Date of Birth: 1st June 1986

Height: 6ft 1in

Weight: 12st 10lbs

Location: Tuna Face is your essential D4 man,  currently residing directly opposite RTE. Lives with a mini mum sister Ruth (who Lorcan made cry when he told her she would be 30 by the time of the Beijing Olympics), an older brother Gavin who spends his days playing football and watching Dr Phil, a banker dad who has a problem remembering names and enjoys telling Lorcan's mates to "shag off" and a Sally Jessy Raphael lookalike mum who is convinced that the devils of tuna will kill her son. 

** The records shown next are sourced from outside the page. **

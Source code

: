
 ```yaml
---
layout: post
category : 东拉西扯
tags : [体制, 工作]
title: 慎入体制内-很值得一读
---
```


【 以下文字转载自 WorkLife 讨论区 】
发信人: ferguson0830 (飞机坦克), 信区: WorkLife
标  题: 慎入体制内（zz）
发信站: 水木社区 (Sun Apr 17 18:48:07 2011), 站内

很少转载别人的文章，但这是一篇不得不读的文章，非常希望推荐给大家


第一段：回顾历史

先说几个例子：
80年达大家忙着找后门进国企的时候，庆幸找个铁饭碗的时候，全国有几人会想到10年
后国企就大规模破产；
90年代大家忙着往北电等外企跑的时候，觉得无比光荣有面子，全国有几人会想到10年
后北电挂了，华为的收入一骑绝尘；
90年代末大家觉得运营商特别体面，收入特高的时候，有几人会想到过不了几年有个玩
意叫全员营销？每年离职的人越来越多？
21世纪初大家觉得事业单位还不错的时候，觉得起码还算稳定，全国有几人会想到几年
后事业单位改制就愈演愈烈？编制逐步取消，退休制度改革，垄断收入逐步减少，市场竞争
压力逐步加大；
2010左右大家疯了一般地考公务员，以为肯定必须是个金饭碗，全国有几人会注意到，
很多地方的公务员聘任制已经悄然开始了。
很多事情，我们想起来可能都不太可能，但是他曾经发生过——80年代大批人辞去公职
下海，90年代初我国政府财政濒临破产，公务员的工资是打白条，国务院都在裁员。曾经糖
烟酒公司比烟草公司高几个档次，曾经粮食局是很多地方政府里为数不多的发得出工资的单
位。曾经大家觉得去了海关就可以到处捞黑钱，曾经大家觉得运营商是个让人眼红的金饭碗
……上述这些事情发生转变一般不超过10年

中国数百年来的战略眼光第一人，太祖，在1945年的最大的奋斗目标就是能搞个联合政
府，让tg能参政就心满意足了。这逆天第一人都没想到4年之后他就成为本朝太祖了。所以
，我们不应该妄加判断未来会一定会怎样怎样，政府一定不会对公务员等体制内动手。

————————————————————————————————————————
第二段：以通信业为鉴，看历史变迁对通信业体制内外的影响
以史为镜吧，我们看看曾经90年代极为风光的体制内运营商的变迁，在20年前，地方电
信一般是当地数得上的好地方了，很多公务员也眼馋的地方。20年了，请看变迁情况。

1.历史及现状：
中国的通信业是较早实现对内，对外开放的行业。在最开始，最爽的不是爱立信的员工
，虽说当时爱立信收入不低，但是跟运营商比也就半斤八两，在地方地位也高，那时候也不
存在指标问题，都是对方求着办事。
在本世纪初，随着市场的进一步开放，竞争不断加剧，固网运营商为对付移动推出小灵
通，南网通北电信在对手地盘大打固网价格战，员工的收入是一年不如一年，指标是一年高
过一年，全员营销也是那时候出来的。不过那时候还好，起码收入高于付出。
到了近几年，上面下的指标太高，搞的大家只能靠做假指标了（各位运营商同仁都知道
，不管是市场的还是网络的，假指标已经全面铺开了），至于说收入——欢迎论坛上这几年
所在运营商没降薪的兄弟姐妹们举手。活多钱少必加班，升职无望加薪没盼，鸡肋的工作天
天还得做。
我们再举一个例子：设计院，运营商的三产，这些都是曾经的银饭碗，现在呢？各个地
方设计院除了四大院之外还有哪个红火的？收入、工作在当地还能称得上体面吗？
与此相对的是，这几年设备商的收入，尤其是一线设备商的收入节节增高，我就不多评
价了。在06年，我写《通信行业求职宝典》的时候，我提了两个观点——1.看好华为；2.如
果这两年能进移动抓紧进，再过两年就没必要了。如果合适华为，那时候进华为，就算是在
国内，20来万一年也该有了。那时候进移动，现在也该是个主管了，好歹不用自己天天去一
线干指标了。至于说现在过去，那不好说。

Personality: Rupert is your typical D4 man; he loves Dubes, chinos, polo shirts and 'Ken and hates knackers, Fred Perry tracksuits, Le Coq Sportif jackets and fat birds. He is very honest and tells it how it is (without the bitchness or shit strirring qualities that Sap Face possesses). He is also a comic genius i.e. he doesn't possess a batch of tumbleweed like John does. This can be perceived as positive or negative, but he is also THE MOST competitve person you will ever meet. Whether it's golf, football or even "Spit", he will always want to win (it's pretty much guaranteed that if he loses in a game of Spit, you will playing a game of 52 card pickup straight after). He can also be verbally abusive, i.e. he enjoys nothing more than calling someone a "penis", telling girls affected with severe athestic difficiencies that he finds them "offensively ugly" and shouting "who's walking who" to random birds on the street.

Typical Sayings:

  • "In fairness"
  • "That is so true"
  • "Ah, nigs"
  • "What the fuck?"
  • "Faece off"
  • "Nice belt"
  • "Lies/Myths/Fabrication/Untruth/Fable/ Legend/Hostory/Fairy Tale/Old Wives Tale/Deceit/Falsehood/Prevarification.
  • "Oh 'ats".
  • "Excuse me, I'm Joe, not Neil Goldman. Now faece off!"
  • "Where's my fuckin' Jimmy Carr DVD?"
  • "I can't go out this evening,  I have a facial booked tomorrow morning."
  • "I like having milkbottle skin".
  • "How much protein is in this cereal?"
  • "Mmmm, tuna".
  • "Are you going to the gym today?"
  • "Meh".
  • "(To a girl) You are way outta my league bitch. Now go and take the dogs for a walk".
  • "Ahh Painter!"
  • "You gimp!"
  • "Breadline!"
  • "Chicken Curry please" (You racist)

Hobbies:

  • "Working" in a newsagent (Usually spends most of his time robbing hair product samples off magazines).
  • Attempting to play golf.
  • Going facials.
  • Going to the gym (pretty fucking obvious).
  • Protesting outside RTE studios for the better treatment of Linda Martin.
  • Eating tuna.
  • Going to McDonalds.
  • Going to Abrakestabra.
  • Going to Anabels.
  • Drinking 'Ken.
  • Wearing Dubes.
  • Participating in tax evasion.
  • Wearing Polo shirts.
  • Hangin' out with law nerds and 37 year old Aidan Claffey.
  • Waxing.
  • Shaving.
  • Brushing his teeth.
  • Walking the Chumster.
  • Moisturising.
  • Hitting unsuspecting irritating individuals with a large inflatable penis.
  • Wearing floral dresses.
  • Giving cement shoes as presents.
  • Gelling his hair in a Gareth Gates style.
  • Plucking.
  • Having shit nights out.
  • Dancing like Michelle Mc Manus.
  • Threatening club DJ's.
  • Texting.
  • Overplaying songs, i.e. "Filthy Gorgeous".
  • Gambling.
  • Watching "What Not To Wear".
  • Telling his mum to "go faece herself".
  • Watching Family Guy.
  • Obsessing over the Peter Griffin Rap.
  • Giving backhanders.

Clothes:

  • On the whole, Fishface's sense of style is generally D4ish, i.e. the Dubes, polo shirts, rugby jerseys, Canterbury jackets etc. However, it is more than likely that if you were to call round to his house on a Thursday or Monday morning, you would be greeted by Rupert wearing one sock, a LeCoq Sportif tracksuit, a large gold medallion and a bum fluff resembling tash which has a strong stench of unwashed pussy.

Hair:

  • Similarly to Sap Face's early days, Rupert went through that horrifying "Mushroom Cut" stage. which lasted for almost eighteen years, until he discovered Brylcreem (By the way, I know it's probably spelt incorrectly so you don't need to point that out). It really cannot be underestimated how much of this stuff is used. Put it this way: Tuna Face puts as much gel in his hair, similar to how much salt Finkles puts in his "lettuce" sandwiches.